Далеко не все идеи моно было осуществить. Не хватало кадров, особенно квалифицированных: о воспитателях Московского воспитательного дома он писал Екатерине, что «ни один их них не проявил надежного умения; ни один не постигает настоящей цели учреждения; ни один не понимает его духа; они только заботятся о личных своих выгодах… ссорятся между собою и сплетничают…» Разочаровывали порой и воспитанники: в первых из них он не нашел «ни малейшего послушания, никакой склонности к упражнениям и трудолюбию; ничего, кроме невежества, неповиновения и упрямства»52. Взывает сомнение тезис о необходимости отрыва ребенка от «дурного влияния общества», т. е. в конечном счете от родителей и от семейной среды. Искусственная изоляция приносила совсем другие плоды, что особенно было заметно в женских учебных заведениях, выпускавших девушек, к жизни совершенно не подготовленных. Были и другие трудности, однако в целом, безусловно, значение деятельности Бецкого в истории русского образования велико. На основании разработанной им концепции, учитывавшей идеи наиболее передовых европейских мыслителей, по его инициативе и под непосредственным руководством были открыты многие учебные и воспитательные учреждения, ставшие гордостью России. Многие из его принципов воспитания, например уничтожение телесных наказаний (Бецкой утверждал, что «бить детей, грозить им и бранить, хотя и причины к тому бывают, есть существенное зло»53), вошли в практику учебных заведений России, выведя ее таким образом в число передовых европейских держав в вопросах обучения.

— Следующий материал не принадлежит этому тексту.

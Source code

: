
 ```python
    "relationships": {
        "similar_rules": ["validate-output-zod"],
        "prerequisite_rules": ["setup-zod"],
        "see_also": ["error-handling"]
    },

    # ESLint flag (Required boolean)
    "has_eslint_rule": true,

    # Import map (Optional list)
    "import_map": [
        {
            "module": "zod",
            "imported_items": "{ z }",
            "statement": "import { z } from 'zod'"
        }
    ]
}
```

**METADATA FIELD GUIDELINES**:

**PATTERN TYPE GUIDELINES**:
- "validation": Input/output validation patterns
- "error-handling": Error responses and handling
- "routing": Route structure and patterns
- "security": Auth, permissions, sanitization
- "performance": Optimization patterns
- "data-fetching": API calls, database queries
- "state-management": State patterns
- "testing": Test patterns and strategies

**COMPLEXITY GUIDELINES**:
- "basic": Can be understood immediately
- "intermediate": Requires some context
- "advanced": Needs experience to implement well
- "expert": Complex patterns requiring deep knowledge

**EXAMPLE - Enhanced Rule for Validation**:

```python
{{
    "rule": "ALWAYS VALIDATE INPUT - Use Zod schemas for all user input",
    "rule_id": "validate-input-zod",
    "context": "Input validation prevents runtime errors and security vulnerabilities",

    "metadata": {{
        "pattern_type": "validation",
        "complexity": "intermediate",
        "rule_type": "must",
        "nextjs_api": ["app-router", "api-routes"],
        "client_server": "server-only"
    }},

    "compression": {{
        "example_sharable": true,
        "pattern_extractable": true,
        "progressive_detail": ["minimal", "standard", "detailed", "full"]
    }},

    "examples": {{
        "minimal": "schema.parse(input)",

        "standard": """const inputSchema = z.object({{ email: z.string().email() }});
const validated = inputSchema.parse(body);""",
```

О его самоотверженной деятельности говорят воспоминания воспитанников созданных и опекаемых им учебных заведений. Вот свидетельства ученика Сухопутного кадетского корпуса: «Где был Бецкий, там были и отеческая заботливость и привет сердечный. С каким радушием принимал он нас в день своих именин, с какою лаской сам угощал нас и с какою нежною внимательностью расспрашивал нас о предметах нашего учения! Бецкий обладал глубокими сведениями в науках и искусствах…», не удивительно поэтому, что в день его смерти «мы, кадеты, принесли ему в дань благодарности искренние слезы наши»54. Подобные чувства разделяли и воспитанницы Смольного института: «И. И. Бецкий своим усердием, бескорыстием и патриотизмом отличался во всех отраслях вверяемого ему управления… Этого удивительного человека, этого почтенного старца приучили нас уважать как отца и защитника»55.

Важнейшим событием в истории российского образования стало создание в 1782 г. Комиссии об учреждении училищ. Одним из ее наиболее активных деятелей был Федор Иванович Янкович де Мириево (1741–1814) – сербский педагог, приглашенный в Россию из Австрии, где он также участвовал в разработке школьной системы. Янкович прекрасно знал русский язык, был православным, пользовался большим доверием императрицы, имел богатый опыт работы в европейских учебных заведениях, не жалел сил на порученное ему дело, словом, идеально подходил для поставленной задачи. Помимо разработки школьной реформы, он также занимался написанием различных учебников, учебных пособий и руководств для новых школ. Именно благодаря его активному участию говорят о том, что Россия избрала австрийскую школьную систему, и это во многом справедливо. Но, как это часто бывало с другими заимствованиями и нововведениями, какая бы ни была форма, содержание все равно было свое, российское. Принципы обучения, сложившиеся в России гораздо раньше этого периода, нашли воплощение и в новой системе.

Согласно разработанному Комиссией «Уставу народным училищам в Российской империи» (утвержден Екатериной II в 1786 г.), в городах создавались народные училища двух типов: главные (в губернских городах) и малые (в уездных). Программа обучения в них строилась следующим образом: 1-й класс – чтение, письмо, арифметика; 2-й – грамматика, арифметика, чистописание, рисование; 3-й – арифметика, грамматика, синтаксис, история, география; 4-й – грамматика, сочинение, составление деловых бумаг, история, география, геометрия, механика, физика, естественная история, начала гражданской архитектуры. Предполагалось также изучение иностранных языков, при этом их выбор ставился в зависимость от географического положения города (например, в южных губерниях – греческий, в Иркутской – китайский). Кроме этого изучались Закон Божий, а также латинский и другие иностранные языки (прежде всего французский и немецкий), обязательные для тех учащихся, которые планировали продолжить обучение в гимназиях или институтах.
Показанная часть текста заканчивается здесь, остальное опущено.